When it came to food, all roads led back to my mom, of course. I suspected my mother was secretly relieved to turn up pregnant her senior year in college—­like her idol Hayley Mills, she showed a lot of career promise but
flamed out early. My unexpected conception gave her a good excuse for settling down in suburbia rather than opting to attend law school or medical school as she’d told my father she planned. Instead of figuring out what she wanted to do with her life, she became a housewife and sank most of her talents and energy into raising me and cooking. She was the queen of local ingredients and fusion cuisine long before those trends ever got popular. She’d spend all day in the kitchen and then wait breathlessly for my dad and me to come to the table and make our pronouncements.

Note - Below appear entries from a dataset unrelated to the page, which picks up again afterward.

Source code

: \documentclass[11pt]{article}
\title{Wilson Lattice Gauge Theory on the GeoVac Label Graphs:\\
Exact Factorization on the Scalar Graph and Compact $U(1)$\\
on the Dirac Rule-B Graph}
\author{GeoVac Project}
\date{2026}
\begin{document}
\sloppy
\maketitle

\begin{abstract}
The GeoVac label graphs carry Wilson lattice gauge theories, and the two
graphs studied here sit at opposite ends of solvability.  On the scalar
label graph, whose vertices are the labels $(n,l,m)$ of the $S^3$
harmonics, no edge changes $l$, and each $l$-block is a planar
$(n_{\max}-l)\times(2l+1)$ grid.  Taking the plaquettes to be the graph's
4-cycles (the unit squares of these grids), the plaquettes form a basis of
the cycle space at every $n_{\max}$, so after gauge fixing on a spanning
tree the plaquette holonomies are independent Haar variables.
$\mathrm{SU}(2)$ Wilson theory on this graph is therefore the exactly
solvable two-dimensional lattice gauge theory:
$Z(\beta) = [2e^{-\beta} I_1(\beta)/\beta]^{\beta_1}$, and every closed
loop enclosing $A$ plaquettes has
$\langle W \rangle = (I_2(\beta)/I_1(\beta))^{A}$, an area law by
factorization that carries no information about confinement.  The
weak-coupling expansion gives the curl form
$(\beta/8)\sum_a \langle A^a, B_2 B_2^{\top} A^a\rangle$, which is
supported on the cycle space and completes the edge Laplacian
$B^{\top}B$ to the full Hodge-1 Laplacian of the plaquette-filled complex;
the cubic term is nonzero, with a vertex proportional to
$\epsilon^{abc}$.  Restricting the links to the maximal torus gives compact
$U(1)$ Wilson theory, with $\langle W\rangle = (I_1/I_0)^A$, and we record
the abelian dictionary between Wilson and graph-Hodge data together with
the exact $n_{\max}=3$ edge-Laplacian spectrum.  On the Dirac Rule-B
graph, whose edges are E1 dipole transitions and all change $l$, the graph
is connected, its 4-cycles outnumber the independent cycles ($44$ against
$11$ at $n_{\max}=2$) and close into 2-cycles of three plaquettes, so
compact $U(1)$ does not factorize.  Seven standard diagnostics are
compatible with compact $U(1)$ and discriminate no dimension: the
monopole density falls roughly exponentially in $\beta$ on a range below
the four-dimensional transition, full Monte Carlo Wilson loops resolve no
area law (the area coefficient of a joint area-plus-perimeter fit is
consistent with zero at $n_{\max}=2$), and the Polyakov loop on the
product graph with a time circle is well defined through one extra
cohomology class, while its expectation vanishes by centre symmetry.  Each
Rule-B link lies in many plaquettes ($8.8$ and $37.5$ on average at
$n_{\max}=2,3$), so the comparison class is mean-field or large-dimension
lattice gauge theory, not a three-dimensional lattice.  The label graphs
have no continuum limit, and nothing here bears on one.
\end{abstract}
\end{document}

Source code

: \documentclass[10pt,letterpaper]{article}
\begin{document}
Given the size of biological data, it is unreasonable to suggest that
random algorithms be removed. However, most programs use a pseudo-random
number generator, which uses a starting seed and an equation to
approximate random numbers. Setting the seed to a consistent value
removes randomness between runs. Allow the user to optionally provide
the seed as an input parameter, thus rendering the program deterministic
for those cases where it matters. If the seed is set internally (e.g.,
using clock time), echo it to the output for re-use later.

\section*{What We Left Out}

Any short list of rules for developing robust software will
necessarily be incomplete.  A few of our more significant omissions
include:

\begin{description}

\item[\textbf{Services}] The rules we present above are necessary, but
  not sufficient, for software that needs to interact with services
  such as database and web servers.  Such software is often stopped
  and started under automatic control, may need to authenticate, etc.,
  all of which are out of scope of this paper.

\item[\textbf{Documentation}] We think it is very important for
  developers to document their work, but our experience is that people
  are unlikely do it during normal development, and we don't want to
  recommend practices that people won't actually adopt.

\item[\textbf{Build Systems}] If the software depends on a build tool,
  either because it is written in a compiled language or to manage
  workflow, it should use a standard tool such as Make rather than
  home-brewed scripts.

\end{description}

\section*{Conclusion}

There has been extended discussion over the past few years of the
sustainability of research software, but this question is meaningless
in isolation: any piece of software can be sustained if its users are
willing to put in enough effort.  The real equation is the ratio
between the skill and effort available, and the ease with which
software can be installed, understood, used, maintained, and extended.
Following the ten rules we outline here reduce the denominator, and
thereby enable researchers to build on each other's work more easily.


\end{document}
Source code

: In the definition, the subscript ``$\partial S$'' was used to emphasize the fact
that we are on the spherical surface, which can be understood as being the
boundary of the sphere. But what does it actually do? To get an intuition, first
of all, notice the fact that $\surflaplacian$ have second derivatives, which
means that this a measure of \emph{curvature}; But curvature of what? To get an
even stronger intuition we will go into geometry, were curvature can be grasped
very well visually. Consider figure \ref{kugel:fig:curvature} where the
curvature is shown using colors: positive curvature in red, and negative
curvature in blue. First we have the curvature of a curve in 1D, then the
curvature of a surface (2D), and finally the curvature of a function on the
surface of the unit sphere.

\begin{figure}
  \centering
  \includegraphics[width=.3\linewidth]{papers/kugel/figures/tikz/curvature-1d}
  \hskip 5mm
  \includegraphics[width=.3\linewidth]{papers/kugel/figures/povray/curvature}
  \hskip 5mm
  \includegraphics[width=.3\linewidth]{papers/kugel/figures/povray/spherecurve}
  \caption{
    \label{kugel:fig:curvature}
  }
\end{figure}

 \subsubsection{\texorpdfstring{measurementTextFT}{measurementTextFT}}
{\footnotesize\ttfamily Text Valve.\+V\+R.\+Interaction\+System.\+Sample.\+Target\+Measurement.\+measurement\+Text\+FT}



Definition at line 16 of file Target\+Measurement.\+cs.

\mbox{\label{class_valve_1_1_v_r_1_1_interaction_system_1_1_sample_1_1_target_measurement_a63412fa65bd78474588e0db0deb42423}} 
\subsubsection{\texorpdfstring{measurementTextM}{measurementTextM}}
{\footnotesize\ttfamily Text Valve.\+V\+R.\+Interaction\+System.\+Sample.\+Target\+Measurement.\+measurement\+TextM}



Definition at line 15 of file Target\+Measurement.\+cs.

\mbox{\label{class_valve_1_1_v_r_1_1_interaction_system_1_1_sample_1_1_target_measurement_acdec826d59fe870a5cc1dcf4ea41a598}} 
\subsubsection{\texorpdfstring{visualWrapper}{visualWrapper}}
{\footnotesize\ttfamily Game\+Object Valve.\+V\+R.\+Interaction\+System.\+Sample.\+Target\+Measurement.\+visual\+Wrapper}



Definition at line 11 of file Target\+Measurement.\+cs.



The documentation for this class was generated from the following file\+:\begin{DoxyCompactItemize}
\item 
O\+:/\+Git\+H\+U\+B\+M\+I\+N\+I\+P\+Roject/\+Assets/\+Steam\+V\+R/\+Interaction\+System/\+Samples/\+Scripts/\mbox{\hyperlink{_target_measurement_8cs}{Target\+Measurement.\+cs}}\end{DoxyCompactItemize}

“The tarragon tries too hard,” my father might say.

“Can we have hot dogs tomorrow?” That would be me.

In the end, the tarragon business wasn’t a bad metaphor for the dynamic of my parents’ marriage, before it went belly-up. My mother was the tarragon in the relationship and Dad was the snooty critic.

Once I got past the hot dog phase, I learned to love food. My dream was to go to the culinary institute in Paris, become a famous chef, and then write cookbooks. But my dad was writing the tuition checks: I was to attend college for an education, not a trade. And so I earned my degree in food science, the closest undergrad major to cooking I could find. With the unemployment rate at an all-­time high after graduation, I took a job clerking in a local bookstore and wrote food feature proposals for the local paper, none of them published. Twenty-­five years old and still drifting, as my father pointed out often.

Then, almost four months ago, I met Chad Lutz. After a whirlwind weekend of dating and another couple
weeks of highly charged text messages and phone calls, I followed him to Key West, where he had a partnership in a small law firm—­and I’ve been floundering like my mother ever since.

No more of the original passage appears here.